Below are some records. Return exactly the lines from the one with "1. In the **Basics**" to the one with "backup vault storage.", and nothing else.

## SUPPLIED RECORDS

↓↓↓

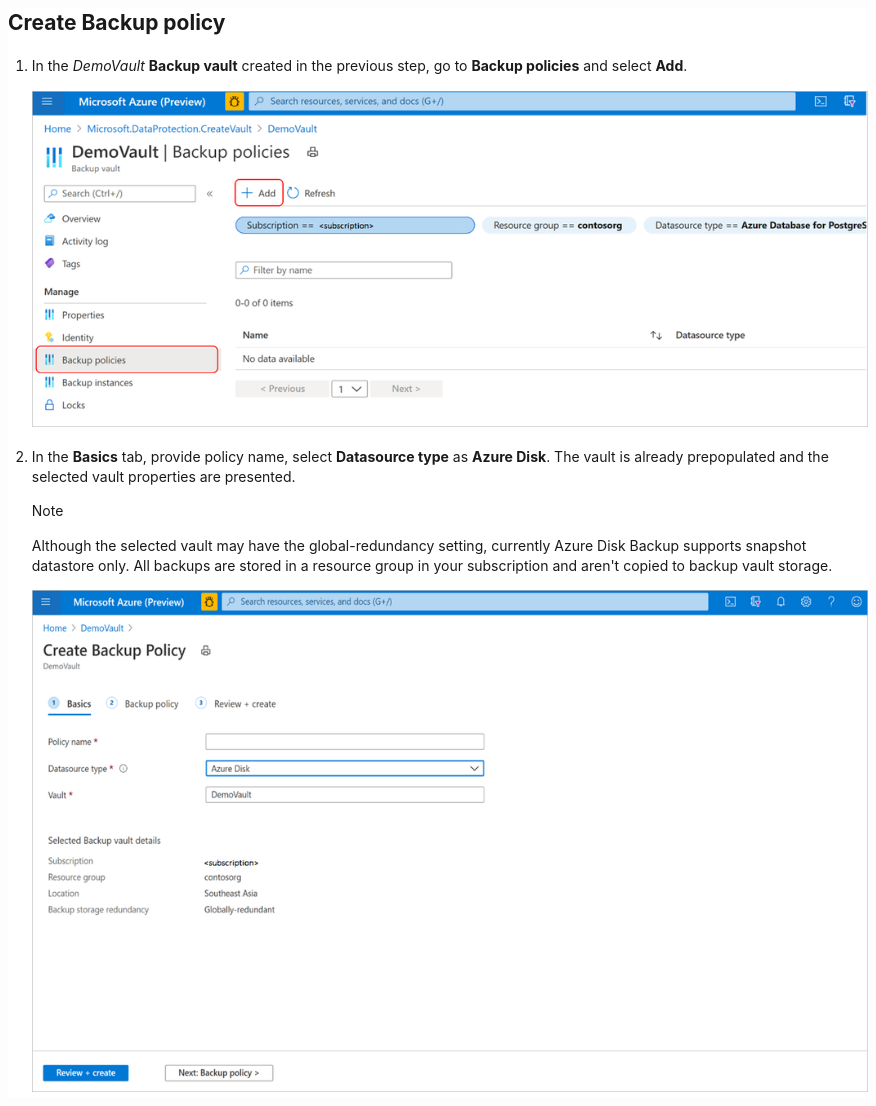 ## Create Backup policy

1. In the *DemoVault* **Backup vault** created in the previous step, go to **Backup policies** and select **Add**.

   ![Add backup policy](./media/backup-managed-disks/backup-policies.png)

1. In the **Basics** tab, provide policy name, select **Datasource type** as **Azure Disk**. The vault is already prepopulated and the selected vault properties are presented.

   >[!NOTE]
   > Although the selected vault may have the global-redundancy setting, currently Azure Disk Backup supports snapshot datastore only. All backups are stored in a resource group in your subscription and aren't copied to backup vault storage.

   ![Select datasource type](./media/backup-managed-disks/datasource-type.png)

↑↑↑
↓↓↓

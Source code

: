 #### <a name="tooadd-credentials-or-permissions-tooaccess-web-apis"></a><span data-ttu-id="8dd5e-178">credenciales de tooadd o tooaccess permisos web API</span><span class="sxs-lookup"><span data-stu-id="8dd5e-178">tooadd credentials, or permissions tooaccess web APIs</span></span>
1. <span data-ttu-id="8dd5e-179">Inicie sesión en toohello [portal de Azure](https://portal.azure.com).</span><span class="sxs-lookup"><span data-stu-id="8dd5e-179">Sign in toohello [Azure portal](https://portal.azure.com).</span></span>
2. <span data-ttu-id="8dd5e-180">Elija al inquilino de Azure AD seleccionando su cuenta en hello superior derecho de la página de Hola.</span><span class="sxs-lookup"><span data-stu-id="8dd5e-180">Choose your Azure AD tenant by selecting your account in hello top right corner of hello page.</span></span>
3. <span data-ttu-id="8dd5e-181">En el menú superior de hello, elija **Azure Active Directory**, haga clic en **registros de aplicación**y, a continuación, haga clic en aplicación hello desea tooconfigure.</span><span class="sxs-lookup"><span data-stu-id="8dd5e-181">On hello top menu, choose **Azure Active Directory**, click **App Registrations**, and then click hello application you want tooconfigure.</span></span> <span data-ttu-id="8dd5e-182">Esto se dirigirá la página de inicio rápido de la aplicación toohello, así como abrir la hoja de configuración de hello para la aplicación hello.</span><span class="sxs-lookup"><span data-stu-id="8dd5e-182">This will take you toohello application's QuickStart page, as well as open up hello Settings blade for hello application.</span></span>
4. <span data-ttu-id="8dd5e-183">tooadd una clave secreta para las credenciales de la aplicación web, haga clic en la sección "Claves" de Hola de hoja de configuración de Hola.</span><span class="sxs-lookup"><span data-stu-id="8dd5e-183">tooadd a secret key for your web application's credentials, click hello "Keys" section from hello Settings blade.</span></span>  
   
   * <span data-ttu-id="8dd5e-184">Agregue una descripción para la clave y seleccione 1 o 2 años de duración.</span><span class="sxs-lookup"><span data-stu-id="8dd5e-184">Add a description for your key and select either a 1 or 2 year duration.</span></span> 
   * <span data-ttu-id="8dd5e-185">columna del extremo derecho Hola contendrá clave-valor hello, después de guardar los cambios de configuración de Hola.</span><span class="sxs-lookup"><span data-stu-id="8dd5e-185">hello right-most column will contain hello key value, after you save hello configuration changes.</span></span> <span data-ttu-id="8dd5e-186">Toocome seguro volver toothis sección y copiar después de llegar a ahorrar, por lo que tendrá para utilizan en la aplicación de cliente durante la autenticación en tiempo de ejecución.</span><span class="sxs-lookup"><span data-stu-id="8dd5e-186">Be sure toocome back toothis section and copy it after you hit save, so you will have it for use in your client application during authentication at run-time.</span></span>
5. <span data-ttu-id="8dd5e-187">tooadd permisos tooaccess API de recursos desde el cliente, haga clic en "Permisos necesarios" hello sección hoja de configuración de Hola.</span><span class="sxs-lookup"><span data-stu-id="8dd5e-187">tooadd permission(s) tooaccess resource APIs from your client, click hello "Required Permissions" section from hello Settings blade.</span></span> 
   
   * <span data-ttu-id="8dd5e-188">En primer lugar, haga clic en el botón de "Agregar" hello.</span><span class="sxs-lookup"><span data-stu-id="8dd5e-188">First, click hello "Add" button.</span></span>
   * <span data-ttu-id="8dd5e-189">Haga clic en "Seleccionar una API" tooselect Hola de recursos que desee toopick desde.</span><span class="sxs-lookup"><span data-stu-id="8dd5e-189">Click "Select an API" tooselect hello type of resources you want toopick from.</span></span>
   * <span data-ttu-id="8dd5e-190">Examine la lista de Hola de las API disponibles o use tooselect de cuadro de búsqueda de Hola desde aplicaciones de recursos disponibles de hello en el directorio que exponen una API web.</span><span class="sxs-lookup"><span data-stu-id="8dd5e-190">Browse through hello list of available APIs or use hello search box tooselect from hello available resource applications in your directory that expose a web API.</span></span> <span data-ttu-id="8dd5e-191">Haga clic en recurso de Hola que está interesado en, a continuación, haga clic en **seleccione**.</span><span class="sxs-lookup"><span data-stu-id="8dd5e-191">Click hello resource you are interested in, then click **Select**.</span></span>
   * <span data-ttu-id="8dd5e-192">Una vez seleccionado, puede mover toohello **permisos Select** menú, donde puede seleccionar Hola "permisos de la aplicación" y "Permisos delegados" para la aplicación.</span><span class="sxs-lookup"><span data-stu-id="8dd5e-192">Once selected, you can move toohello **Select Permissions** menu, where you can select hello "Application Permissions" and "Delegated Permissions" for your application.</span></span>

↑↑↑

## TASK SOLUTION
1. In the **Basics** tab, provide policy name, select **Datasource type** as **Azure Disk**. The vault is already prepopulated and the selected vault properties are presented.

   >[!NOTE]
   > Although the selected vault may have the global-redundancy setting, currently Azure Disk Backup supports snapshot datastore only. All backups are stored in a resource group in your subscription and aren't copied to backup vault storage.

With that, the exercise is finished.